* **Instructions for the task**
Please retype the entries that follow exactly as they are, leaving the images behind.

━━━━━ Data records ━━━━━

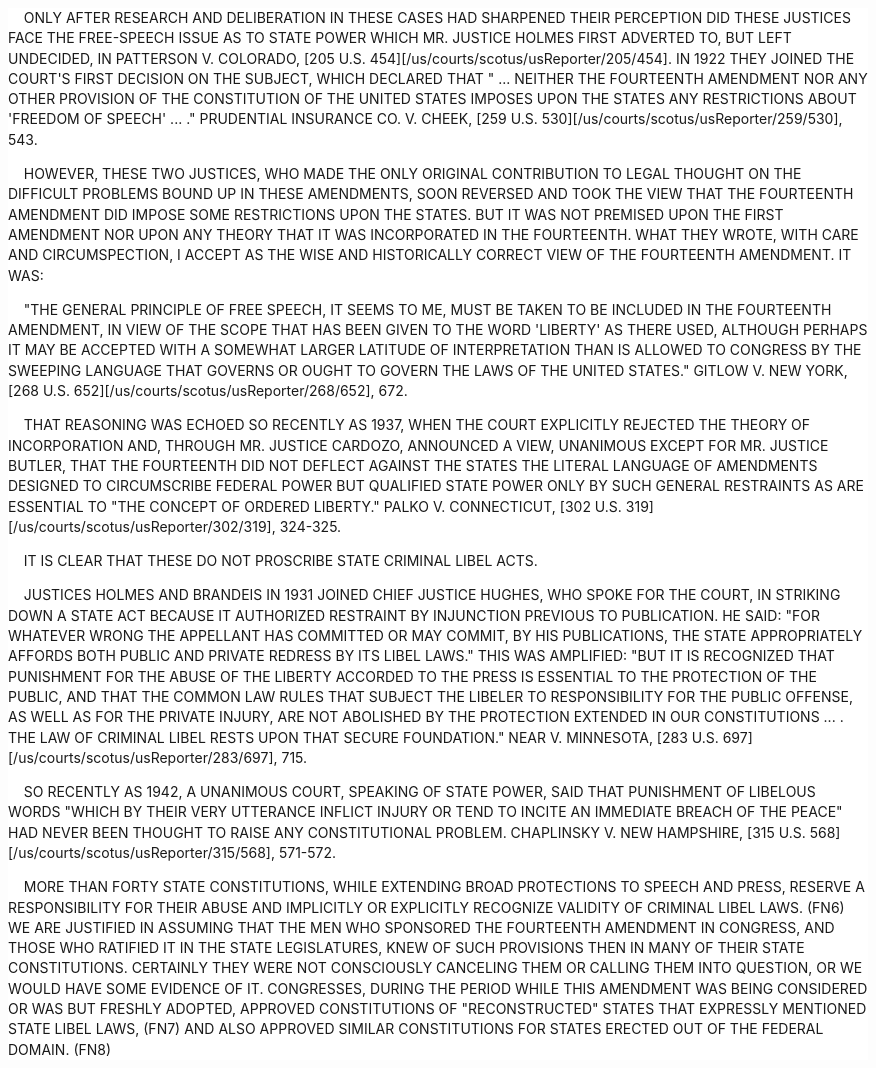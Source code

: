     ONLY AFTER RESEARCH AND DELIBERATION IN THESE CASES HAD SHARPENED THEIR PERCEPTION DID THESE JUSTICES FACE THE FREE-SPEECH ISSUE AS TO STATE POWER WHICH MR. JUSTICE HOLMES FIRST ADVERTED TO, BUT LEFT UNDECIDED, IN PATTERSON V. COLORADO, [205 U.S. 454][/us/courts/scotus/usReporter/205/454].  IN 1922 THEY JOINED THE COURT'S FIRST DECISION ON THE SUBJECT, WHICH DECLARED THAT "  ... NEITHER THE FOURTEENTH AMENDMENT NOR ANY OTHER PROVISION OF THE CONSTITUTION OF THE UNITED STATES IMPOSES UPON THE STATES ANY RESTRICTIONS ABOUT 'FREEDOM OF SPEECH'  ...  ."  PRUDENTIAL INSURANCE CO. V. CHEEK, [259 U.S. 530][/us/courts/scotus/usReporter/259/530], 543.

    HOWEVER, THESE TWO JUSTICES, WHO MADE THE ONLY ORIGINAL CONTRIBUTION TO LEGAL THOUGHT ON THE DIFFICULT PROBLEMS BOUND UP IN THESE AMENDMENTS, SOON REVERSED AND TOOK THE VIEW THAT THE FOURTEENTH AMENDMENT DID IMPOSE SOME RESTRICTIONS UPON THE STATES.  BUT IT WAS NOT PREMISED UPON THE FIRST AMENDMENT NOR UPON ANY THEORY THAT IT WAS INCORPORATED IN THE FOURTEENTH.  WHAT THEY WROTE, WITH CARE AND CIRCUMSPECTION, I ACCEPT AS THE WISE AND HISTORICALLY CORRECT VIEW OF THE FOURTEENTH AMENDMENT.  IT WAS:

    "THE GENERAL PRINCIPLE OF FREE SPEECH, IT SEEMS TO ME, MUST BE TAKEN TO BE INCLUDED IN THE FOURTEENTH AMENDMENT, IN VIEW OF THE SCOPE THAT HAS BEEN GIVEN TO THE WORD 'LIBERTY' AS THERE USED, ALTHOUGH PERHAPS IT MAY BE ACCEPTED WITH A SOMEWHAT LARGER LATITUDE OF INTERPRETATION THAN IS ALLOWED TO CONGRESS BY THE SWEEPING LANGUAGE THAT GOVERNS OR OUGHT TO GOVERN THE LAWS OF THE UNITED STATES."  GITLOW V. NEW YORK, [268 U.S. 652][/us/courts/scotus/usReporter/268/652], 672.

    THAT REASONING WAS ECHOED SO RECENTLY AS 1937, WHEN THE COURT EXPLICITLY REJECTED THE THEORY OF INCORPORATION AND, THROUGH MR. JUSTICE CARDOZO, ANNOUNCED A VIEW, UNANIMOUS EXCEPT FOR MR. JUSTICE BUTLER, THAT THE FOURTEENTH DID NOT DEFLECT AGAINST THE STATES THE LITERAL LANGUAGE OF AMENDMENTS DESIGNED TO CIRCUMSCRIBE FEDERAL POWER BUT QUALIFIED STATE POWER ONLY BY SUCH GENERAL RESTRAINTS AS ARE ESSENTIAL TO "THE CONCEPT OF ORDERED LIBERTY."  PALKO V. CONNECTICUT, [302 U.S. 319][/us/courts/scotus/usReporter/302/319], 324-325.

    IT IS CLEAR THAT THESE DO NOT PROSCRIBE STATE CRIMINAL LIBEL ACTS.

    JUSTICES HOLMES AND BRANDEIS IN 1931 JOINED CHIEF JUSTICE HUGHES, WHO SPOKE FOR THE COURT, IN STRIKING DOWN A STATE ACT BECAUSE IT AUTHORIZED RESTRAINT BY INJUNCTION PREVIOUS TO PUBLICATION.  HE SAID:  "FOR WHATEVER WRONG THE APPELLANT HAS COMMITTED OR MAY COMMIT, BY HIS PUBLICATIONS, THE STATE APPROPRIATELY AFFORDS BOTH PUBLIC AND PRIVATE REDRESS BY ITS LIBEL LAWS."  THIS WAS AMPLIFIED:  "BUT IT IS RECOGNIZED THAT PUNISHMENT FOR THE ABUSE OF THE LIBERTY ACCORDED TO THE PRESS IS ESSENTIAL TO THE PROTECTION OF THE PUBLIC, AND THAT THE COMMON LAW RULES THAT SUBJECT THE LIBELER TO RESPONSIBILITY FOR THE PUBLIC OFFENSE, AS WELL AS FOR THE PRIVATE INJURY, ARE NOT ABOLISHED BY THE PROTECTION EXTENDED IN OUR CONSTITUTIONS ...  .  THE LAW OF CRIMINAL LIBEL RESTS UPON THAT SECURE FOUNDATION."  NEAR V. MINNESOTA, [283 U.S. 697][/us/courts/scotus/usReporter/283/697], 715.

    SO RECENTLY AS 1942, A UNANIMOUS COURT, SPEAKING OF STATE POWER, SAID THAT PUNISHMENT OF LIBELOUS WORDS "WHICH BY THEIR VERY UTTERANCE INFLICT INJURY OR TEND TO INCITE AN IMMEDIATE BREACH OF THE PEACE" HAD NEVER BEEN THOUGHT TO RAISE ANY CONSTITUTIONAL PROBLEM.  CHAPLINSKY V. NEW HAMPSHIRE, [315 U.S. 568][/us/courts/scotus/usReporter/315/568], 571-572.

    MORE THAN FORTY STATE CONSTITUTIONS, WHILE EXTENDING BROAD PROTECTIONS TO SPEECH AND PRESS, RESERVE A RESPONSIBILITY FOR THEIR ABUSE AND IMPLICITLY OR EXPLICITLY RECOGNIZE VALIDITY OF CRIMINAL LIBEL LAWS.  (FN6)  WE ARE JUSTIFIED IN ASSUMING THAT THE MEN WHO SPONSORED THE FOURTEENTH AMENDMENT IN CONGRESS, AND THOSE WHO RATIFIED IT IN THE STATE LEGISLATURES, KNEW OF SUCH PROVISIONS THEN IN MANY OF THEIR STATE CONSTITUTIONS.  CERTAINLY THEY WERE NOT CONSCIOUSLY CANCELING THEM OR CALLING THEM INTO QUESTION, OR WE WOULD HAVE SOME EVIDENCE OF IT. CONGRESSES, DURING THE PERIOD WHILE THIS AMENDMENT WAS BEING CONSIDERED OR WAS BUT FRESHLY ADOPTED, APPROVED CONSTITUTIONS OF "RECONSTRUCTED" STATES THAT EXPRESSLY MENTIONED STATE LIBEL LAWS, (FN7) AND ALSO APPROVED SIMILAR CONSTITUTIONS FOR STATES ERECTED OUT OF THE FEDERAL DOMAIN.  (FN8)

━━━━━

* **Exercise solution**
Source code

:     ONLY AFTER RESEARCH AND DELIBERATION IN THESE CASES HAD SHARPENED THEIR PERCEPTION DID THESE JUSTICES FACE THE FREE-SPEECH ISSUE AS TO STATE POWER WHICH MR. JUSTICE HOLMES FIRST ADVERTED TO, BUT LEFT UNDECIDED, IN PATTERSON V. COLORADO, [205 U.S. 454][/us/courts/scotus/usReporter/205/454].  IN 1922 THEY JOINED THE COURT'S FIRST DECISION ON THE SUBJECT, WHICH DECLARED THAT "  ... NEITHER THE FOURTEENTH AMENDMENT NOR ANY OTHER PROVISION OF THE CONSTITUTION OF THE UNITED STATES IMPOSES UPON THE STATES ANY RESTRICTIONS ABOUT 'FREEDOM OF SPEECH'  ...  ."  PRUDENTIAL INSURANCE CO. V. CHEEK, [259 U.S. 530][/us/courts/scotus/usReporter/259/530], 543.

    HOWEVER, THESE TWO JUSTICES, WHO MADE THE ONLY ORIGINAL CONTRIBUTION TO LEGAL THOUGHT ON THE DIFFICULT PROBLEMS BOUND UP IN THESE AMENDMENTS, SOON REVERSED AND TOOK THE VIEW THAT THE FOURTEENTH AMENDMENT DID IMPOSE SOME RESTRICTIONS UPON THE STATES.  BUT IT WAS NOT PREMISED UPON THE FIRST AMENDMENT NOR UPON ANY THEORY THAT IT WAS INCORPORATED IN THE FOURTEENTH.  WHAT THEY WROTE, WITH CARE AND CIRCUMSPECTION, I ACCEPT AS THE WISE AND HISTORICALLY CORRECT VIEW OF THE FOURTEENTH AMENDMENT.  IT WAS:

    "THE GENERAL PRINCIPLE OF FREE SPEECH, IT SEEMS TO ME, MUST BE TAKEN TO BE INCLUDED IN THE FOURTEENTH AMENDMENT, IN VIEW OF THE SCOPE THAT HAS BEEN GIVEN TO THE WORD 'LIBERTY' AS THERE USED, ALTHOUGH PERHAPS IT MAY BE ACCEPTED WITH A SOMEWHAT LARGER LATITUDE OF INTERPRETATION THAN IS ALLOWED TO CONGRESS BY THE SWEEPING LANGUAGE THAT GOVERNS OR OUGHT TO GOVERN THE LAWS OF THE UNITED STATES."  GITLOW V. NEW YORK, [268 U.S. 652][/us/courts/scotus/usReporter/268/652], 672.

    THAT REASONING WAS ECHOED SO RECENTLY AS 1937, WHEN THE COURT EXPLICITLY REJECTED THE THEORY OF INCORPORATION AND, THROUGH MR. JUSTICE CARDOZO, ANNOUNCED A VIEW, UNANIMOUS EXCEPT FOR MR. JUSTICE BUTLER, THAT THE FOURTEENTH DID NOT DEFLECT AGAINST THE STATES THE LITERAL LANGUAGE OF AMENDMENTS DESIGNED TO CIRCUMSCRIBE FEDERAL POWER BUT QUALIFIED STATE POWER ONLY BY SUCH GENERAL RESTRAINTS AS ARE ESSENTIAL TO "THE CONCEPT OF ORDERED LIBERTY."  PALKO V. CONNECTICUT, [302 U.S. 319][/us/courts/scotus/usReporter/302/319], 324-325.

    IT IS CLEAR THAT THESE DO NOT PROSCRIBE STATE CRIMINAL LIBEL ACTS.

    JUSTICES HOLMES AND BRANDEIS IN 1931 JOINED CHIEF JUSTICE HUGHES, WHO SPOKE FOR THE COURT, IN STRIKING DOWN A STATE ACT BECAUSE IT AUTHORIZED RESTRAINT BY INJUNCTION PREVIOUS TO PUBLICATION.  HE SAID:  "FOR WHATEVER WRONG THE APPELLANT HAS COMMITTED OR MAY COMMIT, BY HIS PUBLICATIONS, THE STATE APPROPRIATELY AFFORDS BOTH PUBLIC AND PRIVATE REDRESS BY ITS LIBEL LAWS."  THIS WAS AMPLIFIED:  "BUT IT IS RECOGNIZED THAT PUNISHMENT FOR THE ABUSE OF THE LIBERTY ACCORDED TO THE PRESS IS ESSENTIAL TO THE PROTECTION OF THE PUBLIC, AND THAT THE COMMON LAW RULES THAT SUBJECT THE LIBELER TO RESPONSIBILITY FOR THE PUBLIC OFFENSE, AS WELL AS FOR THE PRIVATE INJURY, ARE NOT ABOLISHED BY THE PROTECTION EXTENDED IN OUR CONSTITUTIONS ...  .  THE LAW OF CRIMINAL LIBEL RESTS UPON THAT SECURE FOUNDATION."  NEAR V. MINNESOTA, [283 U.S. 697][/us/courts/scotus/usReporter/283/697], 715.

    SO RECENTLY AS 1942, A UNANIMOUS COURT, SPEAKING OF STATE POWER, SAID THAT PUNISHMENT OF LIBELOUS WORDS "WHICH BY THEIR VERY UTTERANCE INFLICT INJURY OR TEND TO INCITE AN IMMEDIATE BREACH OF THE PEACE" HAD NEVER BEEN THOUGHT TO RAISE ANY CONSTITUTIONAL PROBLEM.  CHAPLINSKY V. NEW HAMPSHIRE, [315 U.S. 568][/us/courts/scotus/usReporter/315/568], 571-572.

    MORE THAN FORTY STATE CONSTITUTIONS, WHILE EXTENDING BROAD PROTECTIONS TO SPEECH AND PRESS, RESERVE A RESPONSIBILITY FOR THEIR ABUSE AND IMPLICITLY OR EXPLICITLY RECOGNIZE VALIDITY OF CRIMINAL LIBEL LAWS.  (FN6)  WE ARE JUSTIFIED IN ASSUMING THAT THE MEN WHO SPONSORED THE FOURTEENTH AMENDMENT IN CONGRESS, AND THOSE WHO RATIFIED IT IN THE STATE LEGISLATURES, KNEW OF SUCH PROVISIONS THEN IN MANY OF THEIR STATE CONSTITUTIONS.  CERTAINLY THEY WERE NOT CONSCIOUSLY CANCELING THEM OR CALLING THEM INTO QUESTION, OR WE WOULD HAVE SOME EVIDENCE OF IT. CONGRESSES, DURING THE PERIOD WHILE THIS AMENDMENT WAS BEING CONSIDERED OR WAS BUT FRESHLY ADOPTED, APPROVED CONSTITUTIONS OF "RECONSTRUCTED" STATES THAT EXPRESSLY MENTIONED STATE LIBEL LAWS, (FN7) AND ALSO APPROVED SIMILAR CONSTITUTIONS FOR STATES ERECTED OUT OF THE FEDERAL DOMAIN.  (FN8)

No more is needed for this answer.